Extracted records Start Marker

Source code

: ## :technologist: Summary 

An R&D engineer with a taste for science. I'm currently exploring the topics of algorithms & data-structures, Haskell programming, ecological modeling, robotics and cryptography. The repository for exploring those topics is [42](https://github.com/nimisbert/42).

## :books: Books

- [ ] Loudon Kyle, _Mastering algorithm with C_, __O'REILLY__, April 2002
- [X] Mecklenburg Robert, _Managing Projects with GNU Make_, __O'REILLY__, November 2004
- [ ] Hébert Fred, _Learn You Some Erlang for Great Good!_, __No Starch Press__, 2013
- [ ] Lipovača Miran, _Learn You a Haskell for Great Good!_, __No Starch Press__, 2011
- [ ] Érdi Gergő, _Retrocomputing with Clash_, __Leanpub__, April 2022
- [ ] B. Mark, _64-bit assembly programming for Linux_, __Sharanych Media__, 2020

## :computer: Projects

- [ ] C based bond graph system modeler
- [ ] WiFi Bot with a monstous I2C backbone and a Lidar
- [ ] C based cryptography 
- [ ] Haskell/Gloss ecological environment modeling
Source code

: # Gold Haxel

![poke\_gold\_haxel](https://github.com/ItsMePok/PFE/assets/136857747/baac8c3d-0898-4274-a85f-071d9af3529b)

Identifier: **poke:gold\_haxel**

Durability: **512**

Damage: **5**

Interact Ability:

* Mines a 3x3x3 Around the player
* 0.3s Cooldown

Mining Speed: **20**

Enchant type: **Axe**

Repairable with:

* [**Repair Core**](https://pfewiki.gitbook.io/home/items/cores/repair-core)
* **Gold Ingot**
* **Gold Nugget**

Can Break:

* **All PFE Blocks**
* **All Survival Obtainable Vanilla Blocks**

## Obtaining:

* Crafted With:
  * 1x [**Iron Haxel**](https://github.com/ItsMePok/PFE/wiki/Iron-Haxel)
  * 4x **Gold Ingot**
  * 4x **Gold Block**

Extracted records End Marker

Problem ::
Every entry must be output again exactly as it was given.

Output of the exercise ::
Source code

: ## :technologist: Summary 

An R&D engineer with a taste for science. I'm currently exploring the topics of algorithms & data-structures, Haskell programming, ecological modeling, robotics and cryptography. The repository for exploring those topics is [42](https://github.com/nimisbert/42).

## :books: Books

- [ ] Loudon Kyle, _Mastering algorithm with C_, __O'REILLY__, April 2002
- [X] Mecklenburg Robert, _Managing Projects with GNU Make_, __O'REILLY__, November 2004
- [ ] Hébert Fred, _Learn You Some Erlang for Great Good!_, __No Starch Press__, 2013
- [ ] Lipovača Miran, _Learn You a Haskell for Great Good!_, __No Starch Press__, 2011
- [ ] Érdi Gergő, _Retrocomputing with Clash_, __Leanpub__, April 2022
- [ ] B. Mark, _64-bit assembly programming for Linux_, __Sharanych Media__, 2020

## :computer: Projects

- [ ] C based bond graph system modeler
- [ ] WiFi Bot with a monstous I2C backbone and a Lidar
- [ ] C based cryptography 
- [ ] Haskell/Gloss ecological environment modeling
Source code

: # Gold Haxel

![poke\_gold\_haxel](https://github.com/ItsMePok/PFE/assets/136857747/baac8c3d-0898-4274-a85f-071d9af3529b)

Identifier: **poke:gold\_haxel**

Durability: **512**

Damage: **5**

Interact Ability:

* Mines a 3x3x3 Around the player
* 0.3s Cooldown

Mining Speed: **20**

Enchant type: **Axe**

Repairable with:

* [**Repair Core**](https://pfewiki.gitbook.io/home/items/cores/repair-core)
* **Gold Ingot**
* **Gold Nugget**

Can Break:

* **All PFE Blocks**
* **All Survival Obtainable Vanilla Blocks**

## Obtaining:

* Crafted With:
  * 1x [**Iron Haxel**](https://github.com/ItsMePok/PFE/wiki/Iron-Haxel)
  * 4x **Gold Ingot**
  * 4x **Gold Block**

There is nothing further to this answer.